> **What is needed**:
In the entries below, spot each line with the word "Feature" and copy it.

----- Entries provided

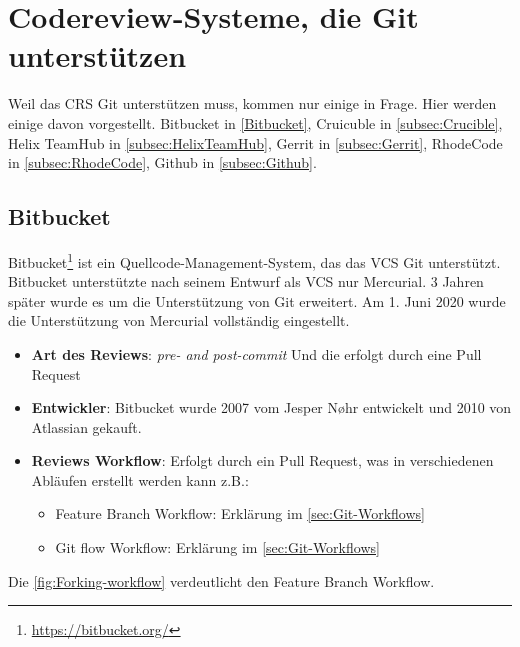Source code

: \section{Codereview-Systeme, die Git unterstützen}
\label{sec:CRS-Git}

Weil das \ac{CRS} Git unterstützen muss, kommen nur einige in Frage. Hier werden einige davon vorgestellt. Bitbucket in \cref{Bitbucket}, Cruicuble in \cref{subsec:Crucible}, Helix TeamHub in \cref{subsec:HelixTeamHub}, Gerrit in \cref{subsec:Gerrit}, RhodeCode in \cref{subsec:RhodeCode}, Github in \cref{subsec:Github}.

\subsection{Bitbucket}
\label{subsec:Bitbucket}

Bitbucket\footnote{\url{https://bitbucket.org/}} ist ein Quellcode-Management-System, das das \ac{VCS} Git unterstützt. Bitbucket unterstützte nach seinem Entwurf als \ac{VCS} nur Mercurial. 3 Jahren später wurde es um die Unterstützung von Git erweitert. Am 1. Juni 2020 wurde die Unterstützung von Mercurial vollständig eingestellt.

\begin{itemize}
	\item \textbf{Art des Reviews}: \textit{pre- and post-commit} Und die erfolgt durch eine Pull Request
	\item \textbf{Entwickler}: Bitbucket wurde 2007 vom Jesper Nøhr entwickelt und 2010 von Atlassian
		 gekauft.
	\item \textbf{Reviews Workflow}: Erfolgt durch ein Pull Request, was in verschiedenen Abläufen erstellt werden kann z.B.:
		\begin{itemize}
			\item Feature Branch Workflow: Erklärung im \cref{sec:Git-Workflows}
			\item Git flow Workflow: Erklärung im \cref{sec:Git-Workflows}
		\end{itemize}
\end{itemize}

Die \cref{fig:Forking-workflow} verdeutlicht den Feature Branch Workflow.

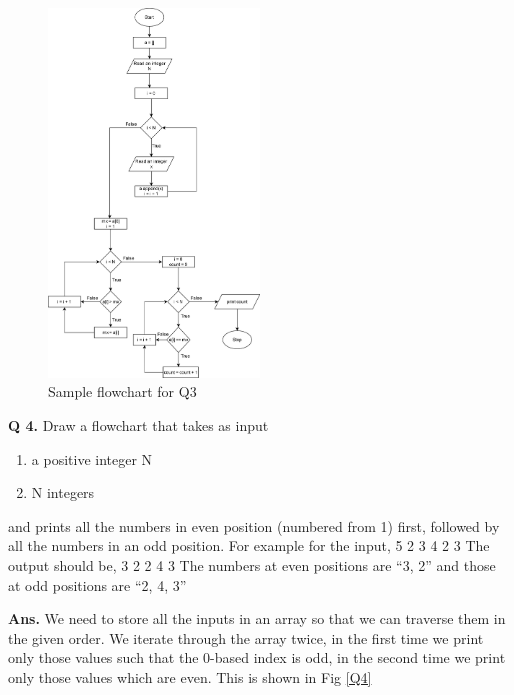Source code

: \documentclass{article}
\begin{document}
    \begin{figure}[ht]
        \centering
        \includegraphics[width=0.5\textwidth]{Q3.png}
        \caption{Sample flowchart for Q3}
        \label{Q3}
    \end{figure}
    
    \clearpage


    \begin{flushleft}

        \textbf{Q 4. } Draw a flowchart that takes as input
        \begin{enumerate}
            \item a positive integer N
            \item N integers
        \end{enumerate}
    and prints all the numbers in even position (numbered from 1) first, followed by all the numbers in an odd position.
    For example for the input,
        5
    2 3 4 2 3 
    The output should be,
        3 2 2 4 3
    The numbers at even positions are “3, 2” and those at odd positions are “2, 4, 3”
    
        
        \end{flushleft}
        
        \begin{flushleft}
        
        \textbf{Ans. } We need to store all the inputs in an array so that we can traverse them in the 
        given order. We iterate through the array twice, in the first time we print only those values such 
        that the 0-based index is odd, in the second time we print only those values which are even.
        This is shown in Fig \ref{Q4}
        
        \end{flushleft}
        
\end{document}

----------

> **Problem solution**:
			\item Feature Branch Workflow: Erklärung im \cref{sec:Git-Workflows}
Die \cref{fig:Forking-workflow} verdeutlicht den Feature Branch Workflow.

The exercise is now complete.